I even heard Gavin Esler on BBC's Newsnight grilling a senior police spokesman over why they hadn't used plastic bullets at the weekend. If the police had used plastic bullets Newsnight would surely have been the first to condemn the injuries inflicted on rioters and the inevitable innocent bystanders. As with the calls for water cannon, which we will hear today from numerous MPs, the problem is that the police are not dealing with organised street fighters who stand their ground. They are dealing with flash mobs of looters and arsonists which are liable to pop up anywhere. That kind of riot control may be appropriate in Belfast, but not in Birmingham or Bristol.

And did I really hear Diane Abbott, the radical black MP for Hackney, saying there should be a curfew in her constituency? A curfew! Had that been suggested that after the urban riots in the 1980s, it would've been condemned by politicians like Abbott as an assault on black youth by a racist police force using the methods of a totalitarian state. “Red” Ken Livingtsone, the former London mayor, was out-bidding the Tories last week in calling for more police. So, this is a very changed political climate and a very changed Westminster.

David Cameron will insist that he never really wanted to 'hug a hoodie'. The prime minister isn't used to using the language of “loranordah', which helped give the old Tories the “nasty party” image, but he'll learn fast. We voters are fickle. We want criminals to be understood and young people given a chance – but not if it involves burning down shops in Clapham. Cameron has already indicated that he wants to see more prison places, which will bring him into direct confrontation with his Justice Secretary, Ken Clarke, who wants to empty the prisons of young people sent there for relatively minor offences like, er, hooliganism, shop-lifting and breaking windows.

Cameron is also going to have to placate the police, who have been complaining bitterly about cuts, not least in their generous pensions. There have been ugly suggestions that the police allowed the cities to burn out of pique at the government's assault on their privileges. I''m sure that's nonsense. Nevertheless, Margaret Thatcher made a point of upping police pay before the miners' strike in 1984 just to make sure...

The ghost of Tony Blair will be stalking Westminster today, but MPs aren't looking for ASBOs any more but broken heads. That's really what we're talking about. If those police officers who were seen running away from the rioters in Woolwich had stood their ground, there would have been blood. They were clearly outnumbered and would've had to use maximum force to disable the rioters – and that means breaking bones and skulls with their batons. Their reluctance to use force thus far is only partly down to `'political correctness' and is largely because of the likely repercussions of any fatalities. Now that the revolution really is televised, by CCTV and cameraphones, police know that they are under surveillance as much as the rioters and they wear identification. .
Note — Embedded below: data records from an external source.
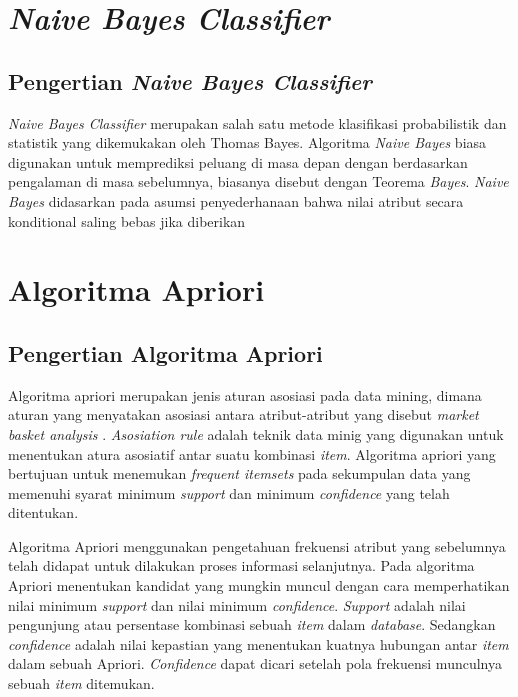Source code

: \section{\textit{Naive Bayes Classifier}}
\subsection{Pengertian \textit{Naive Bayes Classifier}}
\textit{Naive Bayes Classifier} merupakan salah satu metode klasifikasi probabilistik dan statistik yang dikemukakan oleh Thomas Bayes. Algoritma \textit{Naive Bayes} biasa digunakan untuk memprediksi peluang di masa depan dengan berdasarkan pengalaman di masa sebelumnya, biasanya disebut dengan Teorema \textit{Bayes}. 
\textit{Naive Bayes} didasarkan pada asumsi penyederhanaan bahwa nilai atribut secara konditional saling bebas jika diberikan 

























\section{Algoritma Apriori}
\subsection{Pengertian Algoritma Apriori}
Algoritma apriori merupakan jenis aturan asosiasi pada data mining, dimana aturan yang menyatakan asosiasi antara atribut-atribut yang disebut \textit{market basket analysis} \cite{ye2006parallel}. \textit{Asosiation rule} adalah teknik data minig yang digunakan untuk menentukan atura asosiatif antar suatu kombinasi \textit{item}. Algoritma apriori yang bertujuan untuk menemukan \textit{frequent itemsets} pada sekumpulan data yang memenuhi syarat minimum \textit{support} dan minimum \textit{confidence} yang telah ditentukan.
\par
Algoritma Apriori menggunakan pengetahuan frekuensi atribut yang  sebelumnya telah didapat untuk dilakukan proses informasi selanjutnya. Pada algoritma Apriori  menentukan kandidat yang mungkin muncul dengan cara memperhatikan nilai minimum \textit{support} dan nilai minimum \textit{confidence}. \textit{Support} adalah nilai pengunjung atau persentase kombinasi sebuah \textit{item} dalam \textit{database}. Sedangkan \textit{confidence} adalah nilai kepastian yang menentukan kuatnya hubungan antar \textit{item} dalam sebuah Apriori. \textit{Confidence} dapat dicari setelah pola frekuensi munculnya sebuah \textit{item} ditemukan.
Of course, Labour will try to have it both ways by saying the rioting was “mindless and inexcusable” and then blaming it on government cuts, as Labour's deputy leader, Harriet Harman did in that eye-popping encounter with the Tory Education Secretary, Michael Gove on Tuesday's Newsnight. Gove erupted in righteous indignation at her suggestion that people were robbing J+D Sports because the education maintenance allowance is being scrapped. But Labour know that they can score easy political points here. Lack of jobs and opportunities is a obviously a factor.  The rioters are the dispossessed of a society that is obsessed with material gain, bling, cribs whatever.. The hoodies see the government cuts while bankers enrich themselves, and even with their limited education can put together a spurious moral justification for theft, organised by Blackberry phones.

But not, it seems, in Scotland. Perhaps they haven't learned to use them here.   The SNP leader, Alex Salmond, said that Scottish yobs have not been trashing their towns because “we have a different society”. I hope those words don't come back to haunt him. I'd like to think that the abolition of tuition fees was keeping Scottish youth on the striaght and narrow, but I suspect the same kind of nihilistic alienation is being incubated in Scottish housing estates, even though we have a more social democratic politics here.  The Scottish yob doesn't tend to follow a lead given by the English, which I fear may explain the lack of copy cat violence in Glasgow or Aberdeen.

Of course, the unmentionable factor is that the Afro-caribbean community is much smaller in Scotland, and they tend to be the ones who have the most difficult relationship with the police. Remember that the trigger for the rampage was the shooting of the suspected black Tottenham gangster, Mark Duggan,last week. It was a protest against police delay in admitting that Duggan hadn't shot first that turned into the riot. It might take another factor, perhaps sectarianism, to spark similar violence among the white Scottish underclass.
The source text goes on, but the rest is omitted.